## MATERIAL PROVIDED
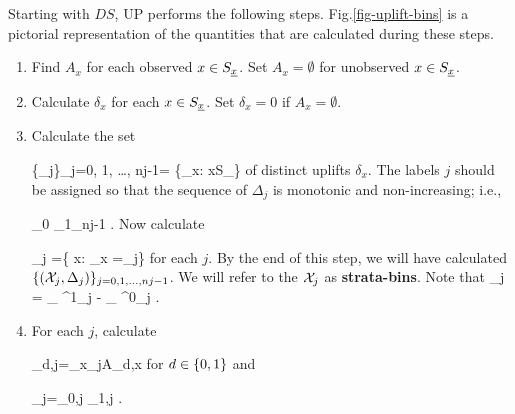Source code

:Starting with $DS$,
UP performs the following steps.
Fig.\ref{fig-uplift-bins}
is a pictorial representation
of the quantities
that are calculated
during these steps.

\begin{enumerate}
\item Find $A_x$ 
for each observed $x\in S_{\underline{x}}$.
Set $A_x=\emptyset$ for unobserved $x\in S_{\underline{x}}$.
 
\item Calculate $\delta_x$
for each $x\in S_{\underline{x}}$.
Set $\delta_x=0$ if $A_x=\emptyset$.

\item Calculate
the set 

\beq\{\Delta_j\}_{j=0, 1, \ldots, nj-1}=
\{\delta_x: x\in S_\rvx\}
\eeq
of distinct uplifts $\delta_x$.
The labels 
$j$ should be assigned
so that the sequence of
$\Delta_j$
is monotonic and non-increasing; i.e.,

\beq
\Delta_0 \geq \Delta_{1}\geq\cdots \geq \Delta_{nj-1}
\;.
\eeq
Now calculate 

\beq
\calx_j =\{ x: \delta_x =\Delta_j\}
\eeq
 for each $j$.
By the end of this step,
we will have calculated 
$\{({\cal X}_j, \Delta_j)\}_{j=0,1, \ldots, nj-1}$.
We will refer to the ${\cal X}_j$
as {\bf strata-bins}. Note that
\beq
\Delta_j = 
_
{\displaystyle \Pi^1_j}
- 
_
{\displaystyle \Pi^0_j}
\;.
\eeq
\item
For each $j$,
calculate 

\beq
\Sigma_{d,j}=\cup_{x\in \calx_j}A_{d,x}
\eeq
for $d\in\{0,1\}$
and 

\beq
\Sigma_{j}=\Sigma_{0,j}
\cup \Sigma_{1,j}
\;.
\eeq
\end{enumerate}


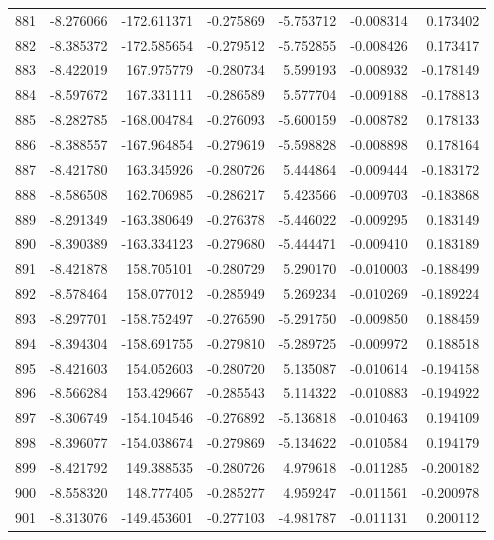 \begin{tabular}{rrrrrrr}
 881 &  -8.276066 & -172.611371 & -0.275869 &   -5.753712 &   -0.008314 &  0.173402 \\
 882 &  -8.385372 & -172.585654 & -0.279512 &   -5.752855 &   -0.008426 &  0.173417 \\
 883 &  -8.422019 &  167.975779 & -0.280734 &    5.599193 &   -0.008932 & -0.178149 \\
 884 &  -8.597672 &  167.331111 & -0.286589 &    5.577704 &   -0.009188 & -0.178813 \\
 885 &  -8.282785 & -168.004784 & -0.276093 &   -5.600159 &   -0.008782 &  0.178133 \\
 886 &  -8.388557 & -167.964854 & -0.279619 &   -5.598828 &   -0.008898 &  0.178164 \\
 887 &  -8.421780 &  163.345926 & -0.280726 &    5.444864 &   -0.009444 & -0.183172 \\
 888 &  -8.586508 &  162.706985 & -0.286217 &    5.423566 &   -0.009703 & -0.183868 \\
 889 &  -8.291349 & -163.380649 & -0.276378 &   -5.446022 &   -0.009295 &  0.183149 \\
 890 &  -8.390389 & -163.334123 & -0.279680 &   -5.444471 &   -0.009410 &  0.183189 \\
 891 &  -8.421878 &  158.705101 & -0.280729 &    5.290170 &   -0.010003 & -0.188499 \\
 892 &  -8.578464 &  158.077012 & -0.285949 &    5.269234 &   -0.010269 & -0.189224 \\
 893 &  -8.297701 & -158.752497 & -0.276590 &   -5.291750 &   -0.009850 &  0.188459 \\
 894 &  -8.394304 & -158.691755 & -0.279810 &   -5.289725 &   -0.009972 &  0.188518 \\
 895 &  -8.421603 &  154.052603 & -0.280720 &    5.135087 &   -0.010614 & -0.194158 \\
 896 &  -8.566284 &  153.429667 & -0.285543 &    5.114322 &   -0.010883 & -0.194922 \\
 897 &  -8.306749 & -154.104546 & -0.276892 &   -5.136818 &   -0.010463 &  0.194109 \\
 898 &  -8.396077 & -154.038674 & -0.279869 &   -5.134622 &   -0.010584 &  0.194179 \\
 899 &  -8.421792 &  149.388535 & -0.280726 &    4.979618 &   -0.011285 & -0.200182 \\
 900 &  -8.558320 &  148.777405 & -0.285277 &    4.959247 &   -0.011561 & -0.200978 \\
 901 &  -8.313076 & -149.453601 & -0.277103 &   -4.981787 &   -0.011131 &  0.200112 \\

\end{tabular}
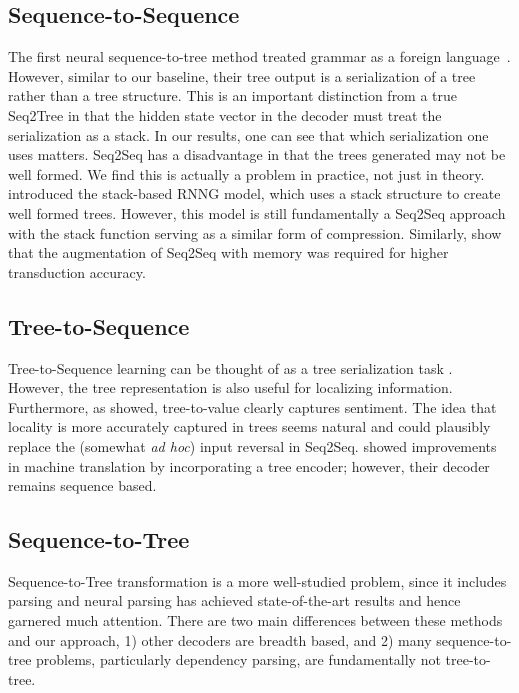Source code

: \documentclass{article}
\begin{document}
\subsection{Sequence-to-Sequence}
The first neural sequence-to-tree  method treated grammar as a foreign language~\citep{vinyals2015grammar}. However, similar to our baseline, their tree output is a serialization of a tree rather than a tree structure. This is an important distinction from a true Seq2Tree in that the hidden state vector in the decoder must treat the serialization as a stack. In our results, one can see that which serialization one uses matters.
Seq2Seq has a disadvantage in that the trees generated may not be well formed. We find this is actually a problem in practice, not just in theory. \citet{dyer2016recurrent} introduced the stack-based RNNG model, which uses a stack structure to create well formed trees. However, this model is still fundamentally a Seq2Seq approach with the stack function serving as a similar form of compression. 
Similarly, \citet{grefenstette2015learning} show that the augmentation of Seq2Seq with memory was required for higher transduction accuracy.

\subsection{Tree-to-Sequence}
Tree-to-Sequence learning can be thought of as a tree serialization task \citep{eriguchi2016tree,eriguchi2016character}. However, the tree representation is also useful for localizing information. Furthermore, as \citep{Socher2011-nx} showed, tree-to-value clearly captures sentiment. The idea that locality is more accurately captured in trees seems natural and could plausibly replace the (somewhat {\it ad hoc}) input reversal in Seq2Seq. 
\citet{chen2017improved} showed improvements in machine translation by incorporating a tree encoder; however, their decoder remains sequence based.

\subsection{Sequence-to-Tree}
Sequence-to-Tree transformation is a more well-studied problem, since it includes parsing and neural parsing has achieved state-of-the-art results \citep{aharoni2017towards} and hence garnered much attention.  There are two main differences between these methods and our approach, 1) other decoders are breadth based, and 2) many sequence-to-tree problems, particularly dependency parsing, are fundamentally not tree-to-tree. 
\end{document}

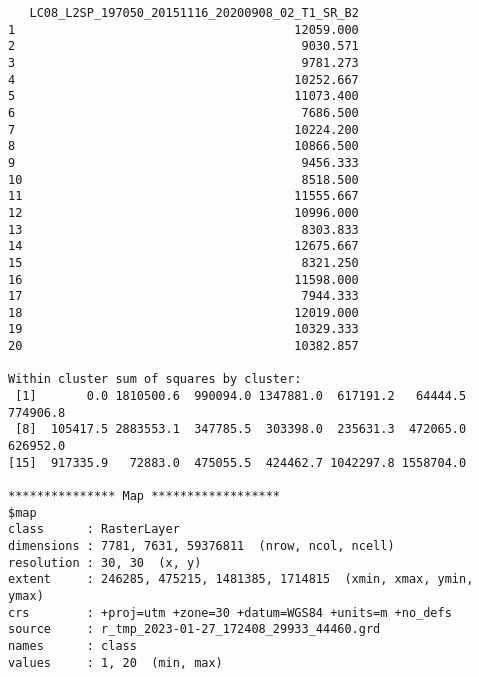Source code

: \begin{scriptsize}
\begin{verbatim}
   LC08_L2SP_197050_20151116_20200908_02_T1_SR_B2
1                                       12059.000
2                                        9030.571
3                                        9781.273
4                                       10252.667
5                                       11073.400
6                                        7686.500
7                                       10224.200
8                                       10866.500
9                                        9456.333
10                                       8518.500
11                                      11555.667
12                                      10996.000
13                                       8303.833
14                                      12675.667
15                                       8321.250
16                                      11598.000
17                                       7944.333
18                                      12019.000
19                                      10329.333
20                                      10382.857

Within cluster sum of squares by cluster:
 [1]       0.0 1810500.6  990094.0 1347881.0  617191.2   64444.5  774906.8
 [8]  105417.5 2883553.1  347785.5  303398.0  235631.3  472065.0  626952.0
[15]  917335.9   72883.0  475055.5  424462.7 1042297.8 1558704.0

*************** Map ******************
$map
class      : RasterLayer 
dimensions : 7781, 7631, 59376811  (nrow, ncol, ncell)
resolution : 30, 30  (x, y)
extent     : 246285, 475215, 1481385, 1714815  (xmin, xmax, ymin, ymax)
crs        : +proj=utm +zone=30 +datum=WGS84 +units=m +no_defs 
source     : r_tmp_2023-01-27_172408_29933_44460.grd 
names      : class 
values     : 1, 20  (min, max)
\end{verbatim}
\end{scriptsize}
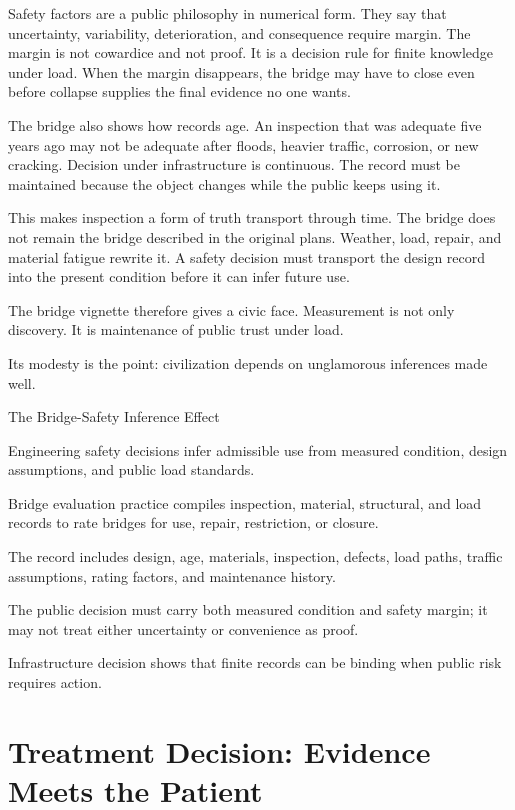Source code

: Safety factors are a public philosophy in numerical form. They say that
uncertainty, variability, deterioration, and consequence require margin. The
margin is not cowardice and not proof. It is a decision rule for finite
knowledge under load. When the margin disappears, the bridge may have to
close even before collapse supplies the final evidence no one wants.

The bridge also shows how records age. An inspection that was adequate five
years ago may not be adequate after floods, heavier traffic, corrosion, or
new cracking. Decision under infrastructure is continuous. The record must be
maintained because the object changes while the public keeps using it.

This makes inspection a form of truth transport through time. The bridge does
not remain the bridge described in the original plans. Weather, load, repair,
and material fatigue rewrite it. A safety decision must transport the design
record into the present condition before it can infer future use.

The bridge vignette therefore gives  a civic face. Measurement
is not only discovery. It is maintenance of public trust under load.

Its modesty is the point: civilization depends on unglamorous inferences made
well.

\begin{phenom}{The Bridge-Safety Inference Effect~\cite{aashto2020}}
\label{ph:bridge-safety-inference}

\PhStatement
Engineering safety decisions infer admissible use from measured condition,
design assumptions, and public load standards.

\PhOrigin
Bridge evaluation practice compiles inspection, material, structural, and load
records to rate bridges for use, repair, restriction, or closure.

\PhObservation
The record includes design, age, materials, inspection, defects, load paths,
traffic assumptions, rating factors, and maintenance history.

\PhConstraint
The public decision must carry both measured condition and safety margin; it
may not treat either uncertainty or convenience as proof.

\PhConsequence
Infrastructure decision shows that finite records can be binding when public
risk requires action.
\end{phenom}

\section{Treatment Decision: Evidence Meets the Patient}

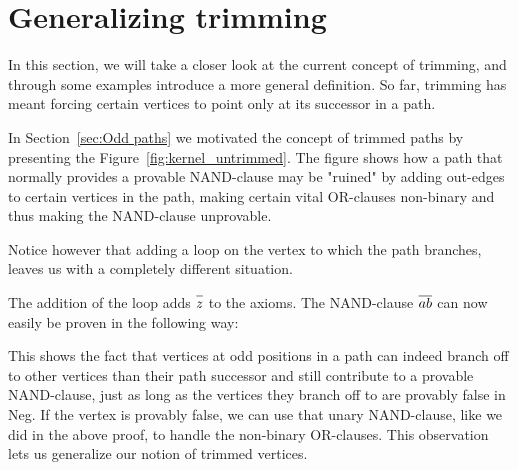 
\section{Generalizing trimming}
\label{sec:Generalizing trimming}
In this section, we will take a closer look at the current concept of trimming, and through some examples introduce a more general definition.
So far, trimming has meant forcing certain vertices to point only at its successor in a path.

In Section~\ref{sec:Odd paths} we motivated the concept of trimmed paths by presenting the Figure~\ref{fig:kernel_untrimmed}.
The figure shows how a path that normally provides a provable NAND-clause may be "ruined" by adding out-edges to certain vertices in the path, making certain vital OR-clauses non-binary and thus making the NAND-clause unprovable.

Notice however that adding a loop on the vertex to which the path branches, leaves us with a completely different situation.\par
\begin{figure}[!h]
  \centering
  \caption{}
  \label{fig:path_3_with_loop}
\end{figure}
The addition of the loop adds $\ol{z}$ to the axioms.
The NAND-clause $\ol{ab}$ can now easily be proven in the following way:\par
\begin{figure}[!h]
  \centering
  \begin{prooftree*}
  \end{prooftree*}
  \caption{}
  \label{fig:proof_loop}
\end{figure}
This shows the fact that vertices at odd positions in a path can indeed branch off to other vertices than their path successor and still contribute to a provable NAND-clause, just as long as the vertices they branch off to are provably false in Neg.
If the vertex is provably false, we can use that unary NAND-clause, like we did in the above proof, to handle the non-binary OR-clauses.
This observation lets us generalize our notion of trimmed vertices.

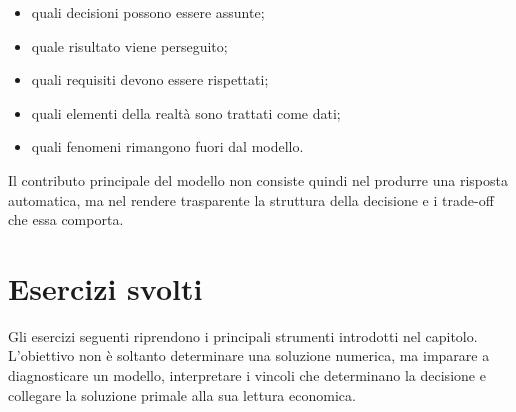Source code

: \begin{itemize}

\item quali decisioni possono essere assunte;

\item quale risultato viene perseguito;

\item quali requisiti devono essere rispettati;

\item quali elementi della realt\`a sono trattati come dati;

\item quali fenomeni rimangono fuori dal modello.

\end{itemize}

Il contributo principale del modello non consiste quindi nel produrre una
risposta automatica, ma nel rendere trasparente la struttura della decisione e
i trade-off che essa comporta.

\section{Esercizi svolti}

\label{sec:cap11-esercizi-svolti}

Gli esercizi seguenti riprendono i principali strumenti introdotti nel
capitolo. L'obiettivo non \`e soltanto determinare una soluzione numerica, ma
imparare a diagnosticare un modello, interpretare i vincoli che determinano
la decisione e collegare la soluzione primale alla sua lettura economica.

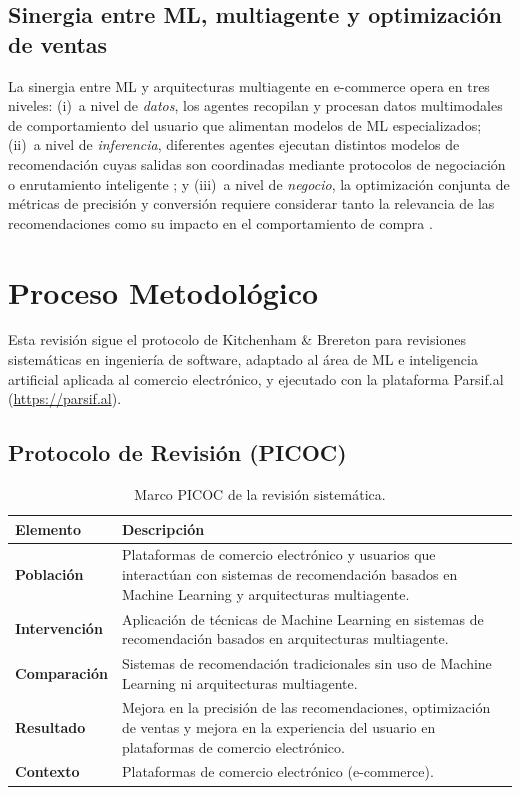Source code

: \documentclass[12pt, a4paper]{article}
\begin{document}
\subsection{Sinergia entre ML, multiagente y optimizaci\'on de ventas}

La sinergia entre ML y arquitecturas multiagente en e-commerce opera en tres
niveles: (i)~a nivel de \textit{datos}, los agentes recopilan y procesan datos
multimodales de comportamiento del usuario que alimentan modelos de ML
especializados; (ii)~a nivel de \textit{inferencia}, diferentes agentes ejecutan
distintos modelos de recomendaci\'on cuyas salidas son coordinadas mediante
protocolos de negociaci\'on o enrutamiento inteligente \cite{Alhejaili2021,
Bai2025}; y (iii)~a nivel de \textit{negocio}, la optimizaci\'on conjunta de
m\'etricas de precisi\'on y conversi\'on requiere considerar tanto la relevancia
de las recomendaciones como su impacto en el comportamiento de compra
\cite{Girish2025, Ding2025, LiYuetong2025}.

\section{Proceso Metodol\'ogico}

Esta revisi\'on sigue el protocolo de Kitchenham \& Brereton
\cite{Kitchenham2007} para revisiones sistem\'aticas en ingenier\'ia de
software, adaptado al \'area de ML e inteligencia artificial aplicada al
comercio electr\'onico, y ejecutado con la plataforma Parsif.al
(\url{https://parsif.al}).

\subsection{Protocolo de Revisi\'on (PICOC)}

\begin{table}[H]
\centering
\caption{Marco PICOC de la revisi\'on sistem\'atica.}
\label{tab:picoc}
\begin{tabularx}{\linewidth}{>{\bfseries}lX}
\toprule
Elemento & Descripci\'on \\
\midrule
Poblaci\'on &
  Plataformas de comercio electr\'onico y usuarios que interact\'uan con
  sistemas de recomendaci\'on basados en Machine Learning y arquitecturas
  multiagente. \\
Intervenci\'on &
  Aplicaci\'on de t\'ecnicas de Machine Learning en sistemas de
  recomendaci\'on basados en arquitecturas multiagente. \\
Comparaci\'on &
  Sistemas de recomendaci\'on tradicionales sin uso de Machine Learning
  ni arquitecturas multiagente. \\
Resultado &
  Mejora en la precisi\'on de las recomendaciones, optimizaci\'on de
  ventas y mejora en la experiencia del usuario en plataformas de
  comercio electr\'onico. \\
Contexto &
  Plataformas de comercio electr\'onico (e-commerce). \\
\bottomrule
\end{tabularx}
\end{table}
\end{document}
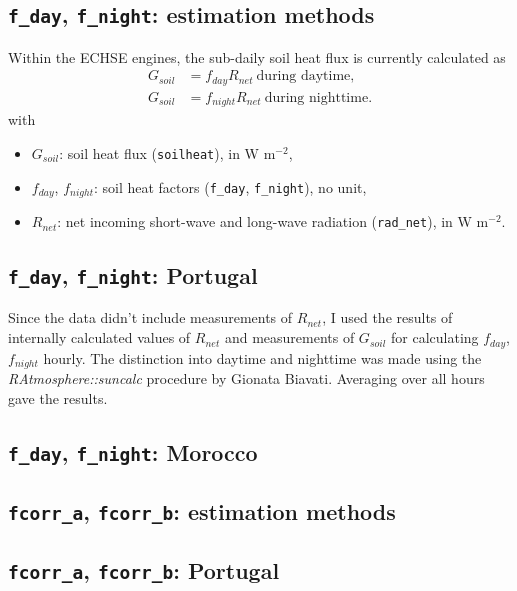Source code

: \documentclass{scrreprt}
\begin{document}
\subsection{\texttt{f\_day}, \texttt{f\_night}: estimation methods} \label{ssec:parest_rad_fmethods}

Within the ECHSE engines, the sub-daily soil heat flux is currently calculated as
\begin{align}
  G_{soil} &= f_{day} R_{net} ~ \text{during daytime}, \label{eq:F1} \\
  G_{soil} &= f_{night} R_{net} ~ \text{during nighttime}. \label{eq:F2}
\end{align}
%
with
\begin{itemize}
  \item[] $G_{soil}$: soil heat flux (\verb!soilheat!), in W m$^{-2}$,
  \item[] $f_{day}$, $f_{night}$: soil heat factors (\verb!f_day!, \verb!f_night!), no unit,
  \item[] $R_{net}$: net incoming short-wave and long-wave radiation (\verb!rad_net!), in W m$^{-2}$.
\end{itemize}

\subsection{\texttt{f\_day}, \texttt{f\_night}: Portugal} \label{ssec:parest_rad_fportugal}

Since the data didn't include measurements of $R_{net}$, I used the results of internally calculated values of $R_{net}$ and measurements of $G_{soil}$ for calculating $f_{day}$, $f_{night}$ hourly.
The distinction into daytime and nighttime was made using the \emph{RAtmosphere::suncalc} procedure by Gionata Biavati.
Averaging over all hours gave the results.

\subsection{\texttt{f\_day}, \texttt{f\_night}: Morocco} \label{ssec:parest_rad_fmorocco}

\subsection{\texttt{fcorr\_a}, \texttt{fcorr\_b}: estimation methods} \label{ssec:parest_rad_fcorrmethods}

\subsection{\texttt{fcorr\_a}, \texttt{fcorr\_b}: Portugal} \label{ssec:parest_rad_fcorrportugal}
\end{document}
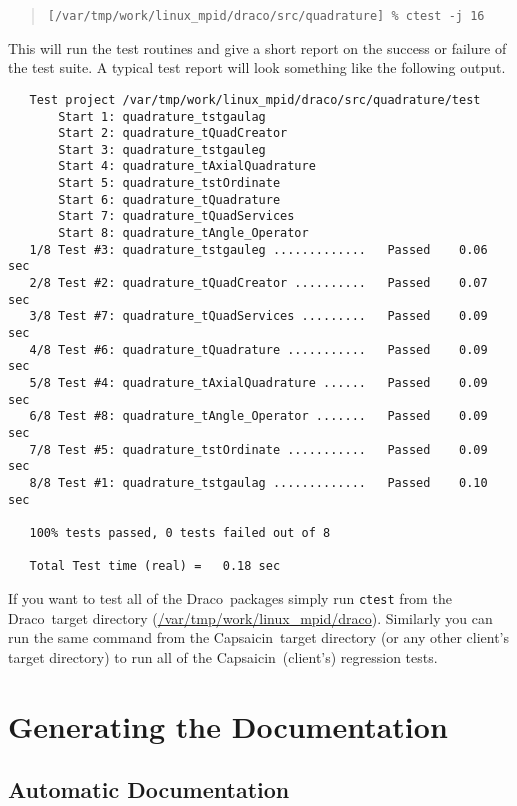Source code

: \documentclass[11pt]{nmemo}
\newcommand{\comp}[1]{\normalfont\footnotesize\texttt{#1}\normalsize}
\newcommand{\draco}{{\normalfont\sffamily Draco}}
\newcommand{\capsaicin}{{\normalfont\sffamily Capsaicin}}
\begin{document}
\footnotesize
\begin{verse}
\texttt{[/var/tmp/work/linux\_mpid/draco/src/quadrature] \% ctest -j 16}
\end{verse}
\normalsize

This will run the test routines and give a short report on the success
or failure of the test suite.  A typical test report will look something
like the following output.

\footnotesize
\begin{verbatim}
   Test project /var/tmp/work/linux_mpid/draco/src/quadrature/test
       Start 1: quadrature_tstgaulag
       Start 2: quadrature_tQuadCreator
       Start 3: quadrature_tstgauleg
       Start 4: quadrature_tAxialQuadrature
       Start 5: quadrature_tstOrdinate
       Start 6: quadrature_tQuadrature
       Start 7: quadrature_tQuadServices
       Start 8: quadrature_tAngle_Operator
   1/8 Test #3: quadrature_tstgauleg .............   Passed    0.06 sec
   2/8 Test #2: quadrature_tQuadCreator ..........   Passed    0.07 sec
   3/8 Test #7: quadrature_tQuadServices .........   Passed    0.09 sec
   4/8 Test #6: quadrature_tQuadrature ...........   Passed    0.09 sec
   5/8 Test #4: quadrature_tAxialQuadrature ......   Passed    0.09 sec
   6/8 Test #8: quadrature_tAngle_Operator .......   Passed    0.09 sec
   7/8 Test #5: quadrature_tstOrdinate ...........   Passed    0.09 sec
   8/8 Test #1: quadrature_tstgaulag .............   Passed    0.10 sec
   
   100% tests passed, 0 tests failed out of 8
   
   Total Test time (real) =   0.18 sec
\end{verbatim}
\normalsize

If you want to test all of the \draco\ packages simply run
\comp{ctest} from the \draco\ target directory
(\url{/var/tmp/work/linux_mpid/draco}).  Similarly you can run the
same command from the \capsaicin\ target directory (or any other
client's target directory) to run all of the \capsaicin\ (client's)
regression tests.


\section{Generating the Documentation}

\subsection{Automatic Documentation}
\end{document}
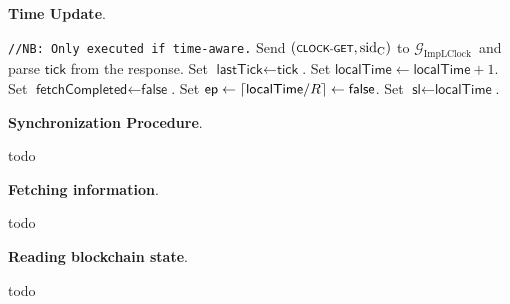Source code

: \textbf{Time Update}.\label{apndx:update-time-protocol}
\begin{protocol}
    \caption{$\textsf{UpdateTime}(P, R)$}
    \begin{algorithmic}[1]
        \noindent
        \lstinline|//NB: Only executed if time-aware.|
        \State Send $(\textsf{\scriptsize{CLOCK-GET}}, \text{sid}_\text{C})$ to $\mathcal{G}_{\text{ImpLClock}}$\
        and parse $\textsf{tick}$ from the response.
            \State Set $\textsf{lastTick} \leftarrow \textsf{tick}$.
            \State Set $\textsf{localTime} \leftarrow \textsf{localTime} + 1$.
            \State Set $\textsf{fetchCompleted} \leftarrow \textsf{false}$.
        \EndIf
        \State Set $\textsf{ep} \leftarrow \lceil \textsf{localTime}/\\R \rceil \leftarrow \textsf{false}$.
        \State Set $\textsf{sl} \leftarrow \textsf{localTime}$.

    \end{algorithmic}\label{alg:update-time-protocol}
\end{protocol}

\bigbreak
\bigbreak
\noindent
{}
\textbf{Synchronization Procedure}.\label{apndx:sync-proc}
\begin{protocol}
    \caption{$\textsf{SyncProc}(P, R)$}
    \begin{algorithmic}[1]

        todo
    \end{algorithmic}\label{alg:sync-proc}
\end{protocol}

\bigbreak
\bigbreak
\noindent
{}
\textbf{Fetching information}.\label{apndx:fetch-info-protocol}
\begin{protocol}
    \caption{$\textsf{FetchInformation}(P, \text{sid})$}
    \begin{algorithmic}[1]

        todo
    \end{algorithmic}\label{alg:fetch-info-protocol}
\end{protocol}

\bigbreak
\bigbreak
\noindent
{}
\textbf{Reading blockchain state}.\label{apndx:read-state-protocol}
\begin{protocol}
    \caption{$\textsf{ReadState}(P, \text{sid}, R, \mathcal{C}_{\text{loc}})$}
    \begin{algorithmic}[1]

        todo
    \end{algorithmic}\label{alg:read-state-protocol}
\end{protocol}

## PROBLEM STATEMENT
Start at the top of the entries and repeat each line exactly, ending at the line that contains "-8.388557 & -167.964854". Pictures are not part of the copy.

## YOUR SOLUTION
Source code

:Starting with $DS$,
UP performs the following steps.
Fig.\ref{fig-uplift-bins}
is a pictorial representation
of the quantities
that are calculated
during these steps.

\begin{enumerate}
\item Find $A_x$ 
for each observed $x\in S_{\underline{x}}$.
Set $A_x=\emptyset$ for unobserved $x\in S_{\underline{x}}$.
 
\item Calculate $\delta_x$
for each $x\in S_{\underline{x}}$.
Set $\delta_x=0$ if $A_x=\emptyset$.

\item Calculate
the set 

\beq\{\Delta_j\}_{j=0, 1, \ldots, nj-1}=
\{\delta_x: x\in S_\rvx\}
\eeq
of distinct uplifts $\delta_x$.
The labels 
$j$ should be assigned
so that the sequence of
$\Delta_j$
is monotonic and non-increasing; i.e.,

\beq
\Delta_0 \geq \Delta_{1}\geq\cdots \geq \Delta_{nj-1}
\;.
\eeq
Now calculate 

\beq
\calx_j =\{ x: \delta_x =\Delta_j\}
\eeq
 for each $j$.
By the end of this step,
we will have calculated 
$\{({\cal X}_j, \Delta_j)\}_{j=0,1, \ldots, nj-1}$.
We will refer to the ${\cal X}_j$
as {\bf strata-bins}. Note that
\beq
\Delta_j = 
_
{\displaystyle \Pi^1_j}
- 
_
{\displaystyle \Pi^0_j}
\;.
\eeq
\item
For each $j$,
calculate 

\beq
\Sigma_{d,j}=\cup_{x\in \calx_j}A_{d,x}
\eeq
for $d\in\{0,1\}$
and 

\beq
\Sigma_{j}=\Sigma_{0,j}
\cup \Sigma_{1,j}
\;.
\eeq
\end{enumerate}


 \begin{tabular}{rrrrrrr}
 881 &  -8.276066 & -172.611371 & -0.275869 &   -5.753712 &   -0.008314 &  0.173402 \\
 882 &  -8.385372 & -172.585654 & -0.279512 &   -5.752855 &   -0.008426 &  0.173417 \\
 883 &  -8.422019 &  167.975779 & -0.280734 &    5.599193 &   -0.008932 & -0.178149 \\
 884 &  -8.597672 &  167.331111 & -0.286589 &    5.577704 &   -0.009188 & -0.178813 \\
 885 &  -8.282785 & -168.004784 & -0.276093 &   -5.600159 &   -0.008782 &  0.178133 \\
 886 &  -8.388557 & -167.964854 & -0.279619 &   -5.598828 &   -0.008898 &  0.178164 \\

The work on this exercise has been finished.